KHARTOUM - Shelling rocked greater Khartoum on Friday, as fighting between Sudan's warring generals intensified despite U.S. sanctions imposed after the collapse of a U.S. - Saudi-brokered truce.

Witnesses reported artillery fire Friday around the state television building in the capital's sister city of Omdurman, just across the Nile.

The army announced it had brought reinforcements to the capital from other parts of Sudan to participate in "operations in the Khartoum area".

Sudan analyst Kholood Khair, the founder of Khartoum-based think tank Confluence Advisory. said the army was "expected to launch a massive offensive" to clear the paramilitaries from the streets of Khartoum.

For nearly seven weeks, deadly fighting between the regular army and the paramilitary Rapid Support Forces has gripped Khartoum and the flashpoint western region of Darfur despite repeated efforts to broker a humanitarian cease-fire.

Washington slapped sanctions on the warring parties Thursday, holding them both responsible for provoking "appalling" bloodshed.

The U.S. Treasury placed two major arms companies of the Sudanese Armed Forces, Defense Industries System and Sudan Master Technology, on its blacklist.

In parallel, it placed sanctions on gold miner Al Junaid Multi Activities Co and arms trader Tradive General Trading, two companies controlled by Rapid Support Forces (RSF) commander Mohamed Hamdan Dagalo and his family.

The State Department meanwhile imposed visa restrictions on both army and RSF officials, saying they were complicit in "undermining Sudan's democratic transition." It did not provide their names.

Analysts question the efficacy of sanctions on Sudan's warring sides, both of which amassed considerable wealth during the rule of longtime dictator Omar al-Bashir, whose government was subjected to decades of international sanctions before his overthrow in 2019.

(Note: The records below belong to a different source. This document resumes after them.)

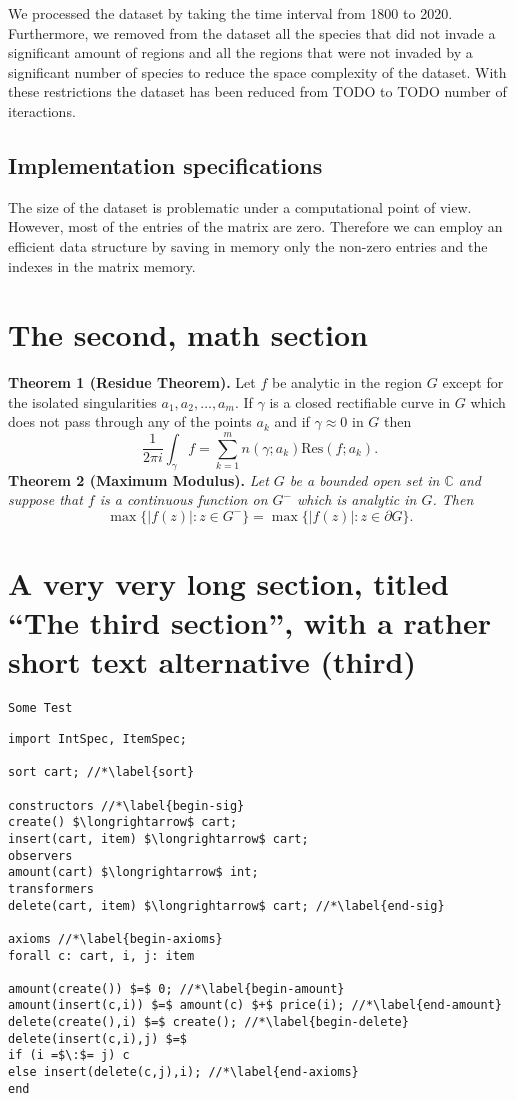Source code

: \documentclass[mscthesis]{usiinfthesis}
\begin{document}
We processed the dataset by taking the time interval from 1800 to 2020. Furthermore, we removed from the dataset all the species that did not invade a significant amount of regions and all the regions that were not invaded by a significant number of species to reduce the space complexity of the dataset. With these restrictions the dataset has been reduced from TODO to TODO number of iteractions.


\subsection{Implementation specifications}
The size of the dataset is problematic under a computational point of view. However, most of the entries of the matrix are zero. Therefore we can employ an efficient data structure by saving in memory only the non-zero entries and the indexes in the matrix memory. 

\section{The second, math section}

\textbf{Theorem 1 (Residue Theorem).}
Let $f$ be analytic in the region $G$ except for the isolated singularities $a_1,a_2,\ldots,a_m$. If $\gamma$ is a closed rectifiable curve in $G$ which does not pass through any of the points $a_k$ and if $\gamma\approx 0$ in $G$ then
\[
\frac{1}{2\pi i}\int_\gamma f = \sum_{k=1}^m n(\gamma;a_k) \text{Res}(f;a_k).
\]
\textbf{Theorem 2 (Maximum Modulus).}
\emph{Let $G$ be a bounded open set in $\mathbb{C}$ and suppose that $f$ is a continuous function on $G^-$ which is analytic in $G$. Then}
\[
\max\{|f(z)|:z\in G^-\}=\max \{|f(z)|:z\in \partial G \}.
\]

\section[third]{A very very long section, titled ``The third section'', with
  a rather  short text alternative (third)}
\lipsum \texttt{Some Test}
\begin{lstlisting}
import IntSpec, ItemSpec;

sort cart; //*\label{sort}

constructors //*\label{begin-sig}
create() $\longrightarrow$ cart;
insert(cart, item) $\longrightarrow$ cart;
observers
amount(cart) $\longrightarrow$ int;
transformers
delete(cart, item) $\longrightarrow$ cart; //*\label{end-sig}

axioms //*\label{begin-axioms}
forall c: cart, i, j: item 

amount(create()) $=$ 0; //*\label{begin-amount}
amount(insert(c,i)) $=$ amount(c) $+$ price(i); //*\label{end-amount}
delete(create(),i) $=$ create(); //*\label{begin-delete}
delete(insert(c,i),j) $=$
if (i =$\:$= j) c
else insert(delete(c,j),i); //*\label{end-axioms}
end
\end{lstlisting}
\end{document}
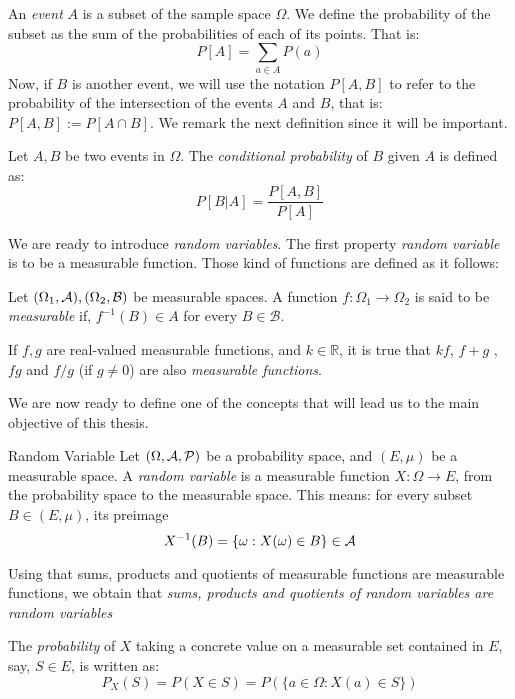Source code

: An \emph{event} $A$ is a subset of the sample space $\Omega$. We define the probability of the subset as the sum of the probabilities of each of its points. That is:
$$
P[A] = \sum_{a \in A}P(a)
$$
Now, if $B$ is another event, we will use the notation $P[A,B]$ to refer to the probability of the intersection of the events $A$ and $B$, that is: $P[A,B] := P[A\cap B]$. We remark the next definition since it will be important.

\begin{ndef}
Let $A,B$ be two events in $\Omega$. The \emph{conditional probability} of $B$ given $A$ is defined as:
$$
P[B|A] = \frac{P[A,B]}{P[A]}
$$
\end{ndef}


We are ready to introduce \emph{random variables}. The first property \emph{random variable} is to be a measurable function. Those kind of functions are defined as it follows:

\begin{ndef}
Let $(\Omega_1, \mathcal{A}),(\Omega_2, \mathcal B)$ be measurable spaces. A function $f: \Omega_1 \to \Omega_2$ is said to be \emph{measurable} if, $f^{-1}(B) \in A$ for every $B \in \mathcal B$.
\end{ndef}

If $f,g$ are real-valued measurable functions, and $k \in \mathbb R$, it is true that $kf$, $f+g$ , $fg$ and $f/g$ (if $g \ne 0$) are also \emph{measurable functions}.



We are now ready to define one of the concepts that will lead us to the main objective of this thesis.

\begin{ndef}{Random Variable}
Let $(\Omega,\mathcal{A},\mathcal{P})$ be a probability space, and $(E,\mu)$ be a measurable space. 
A \emph{random variable} is a measurable function $X: \Omega \to E$, from the probability space to the measurable space. This means: for every subset $B \in (E,\mu)$, its preimage
$$
X^{-1}(B) = \{\omega : X(\omega) \in B\} \in \mathcal{A}
$$
\end{ndef}

Using that sums, products and quotients of measurable functions are measurable functions, we obtain that \emph{sums, products and quotients of random variables are random variables}

The \emph{probability} of $X$ taking a concrete value on a measurable set contained in $E$, say, $S \in E$, is written as:
$$
P_X(S) = P(X \in S) = P(\{a \in \Omega : X(a) \in S\})
$$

So far neither side has managed to gain a decisive advantage. The regular army has air power and heavy weaponry, but analysts say the paramilitaries are more mobile and better suited for urban warfare.

The army will want to make "some military gains before committing to any future talks, in order to improve their bargaining position", said Khair.

Since fighting erupted on April 15, more than 1,800 people have been killed, according to the Armed Conflict Location and Event Data Project.

The U.N. says 1.2 million people have been displaced within Sudan and more than 425,000 have fled abroad.

Some 25 million people - more than half Sudan's population - are now in need of aid and protection, the U.N. says.

Aid corridors that had been promised as part of the abortive humanitarian truce never materialized and relief agencies say they have managed to deliver only a fraction of the needs.

Medics and relief agencies say 18 aid workers have been killed as widespread looting has gripped the main battlegrounds.

Aid agencies have reported "the theft of 115 vehicles and the looting of 57 warehouses and 55 offices," according to the mediators of the failed truce.

Later Friday, the U.N. Security Council was set to review its mission in Sudan, whose mandate expires on Saturday.